▶ Goal of the exercise:
Out of the records below, copy all lines in which the word "Type" occurs.

[Saved data entries]
╭──

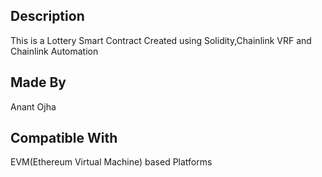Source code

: ## Description
This is a Lottery Smart Contract Created using Solidity,Chainlink VRF and Chainlink Automation

## Made By
Anant Ojha

## Compatible With
EVM(Ethereum Virtual Machine) based Platforms 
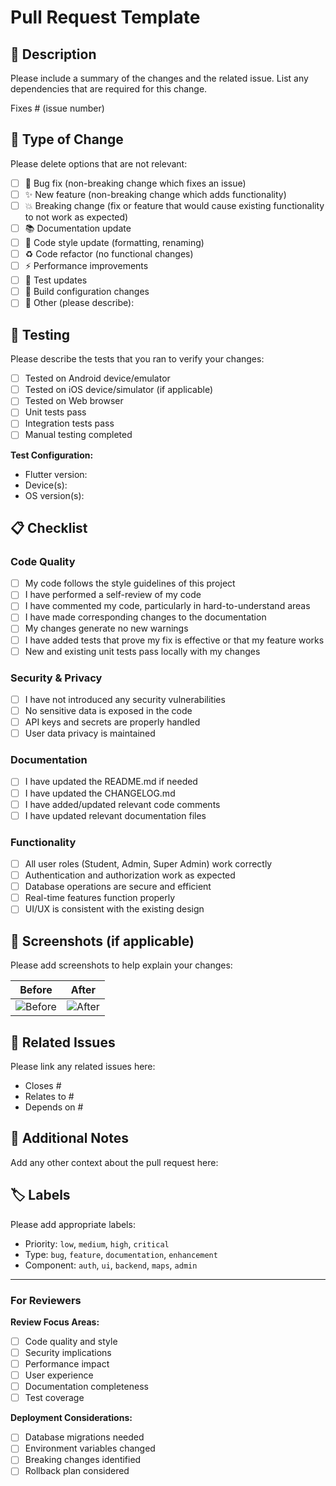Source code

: # Pull Request Template

## 📝 Description

Please include a summary of the changes and the related issue. List any dependencies that are required for this change.

Fixes # (issue number)

## 🔄 Type of Change

Please delete options that are not relevant:

- [ ] 🐛 Bug fix (non-breaking change which fixes an issue)
- [ ] ✨ New feature (non-breaking change which adds functionality)
- [ ] 💥 Breaking change (fix or feature that would cause existing functionality to not work as expected)
- [ ] 📚 Documentation update
- [ ] 🎨 Code style update (formatting, renaming)
- [ ] ♻️ Code refactor (no functional changes)
- [ ] ⚡ Performance improvements
- [ ] 🧪 Test updates
- [ ] 🔧 Build configuration changes
- [ ] 🚀 Other (please describe):

## 🧪 Testing

Please describe the tests that you ran to verify your changes:

- [ ] Tested on Android device/emulator
- [ ] Tested on iOS device/simulator (if applicable)
- [ ] Tested on Web browser
- [ ] Unit tests pass
- [ ] Integration tests pass
- [ ] Manual testing completed

**Test Configuration:**
- Flutter version:
- Device(s):
- OS version(s):

## 📋 Checklist

### Code Quality
- [ ] My code follows the style guidelines of this project
- [ ] I have performed a self-review of my code
- [ ] I have commented my code, particularly in hard-to-understand areas
- [ ] I have made corresponding changes to the documentation
- [ ] My changes generate no new warnings
- [ ] I have added tests that prove my fix is effective or that my feature works
- [ ] New and existing unit tests pass locally with my changes

### Security & Privacy
- [ ] I have not introduced any security vulnerabilities
- [ ] No sensitive data is exposed in the code
- [ ] API keys and secrets are properly handled
- [ ] User data privacy is maintained

### Documentation
- [ ] I have updated the README.md if needed
- [ ] I have updated the CHANGELOG.md
- [ ] I have added/updated relevant code comments
- [ ] I have updated relevant documentation files

### Functionality
- [ ] All user roles (Student, Admin, Super Admin) work correctly
- [ ] Authentication and authorization work as expected
- [ ] Database operations are secure and efficient
- [ ] Real-time features function properly
- [ ] UI/UX is consistent with the existing design

## 📸 Screenshots (if applicable)

Please add screenshots to help explain your changes:

| Before | After |
|---------|-------|
| ![Before](url) | ![After](url) |

## 🔗 Related Issues

Please link any related issues here:
- Closes #
- Relates to #
- Depends on #

## 📝 Additional Notes

Add any other context about the pull request here:

## 🏷️ Labels

Please add appropriate labels:
- Priority: `low`, `medium`, `high`, `critical`
- Type: `bug`, `feature`, `documentation`, `enhancement`
- Component: `auth`, `ui`, `backend`, `maps`, `admin`

---

### For Reviewers

**Review Focus Areas:**
- [ ] Code quality and style
- [ ] Security implications
- [ ] Performance impact
- [ ] User experience
- [ ] Documentation completeness
- [ ] Test coverage

**Deployment Considerations:**
- [ ] Database migrations needed
- [ ] Environment variables changed
- [ ] Breaking changes identified
- [ ] Rollback plan considered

╰──

▶ Reply:
## 🔄 Type of Change
- Type: `bug`, `feature`, `documentation`, `enhancement`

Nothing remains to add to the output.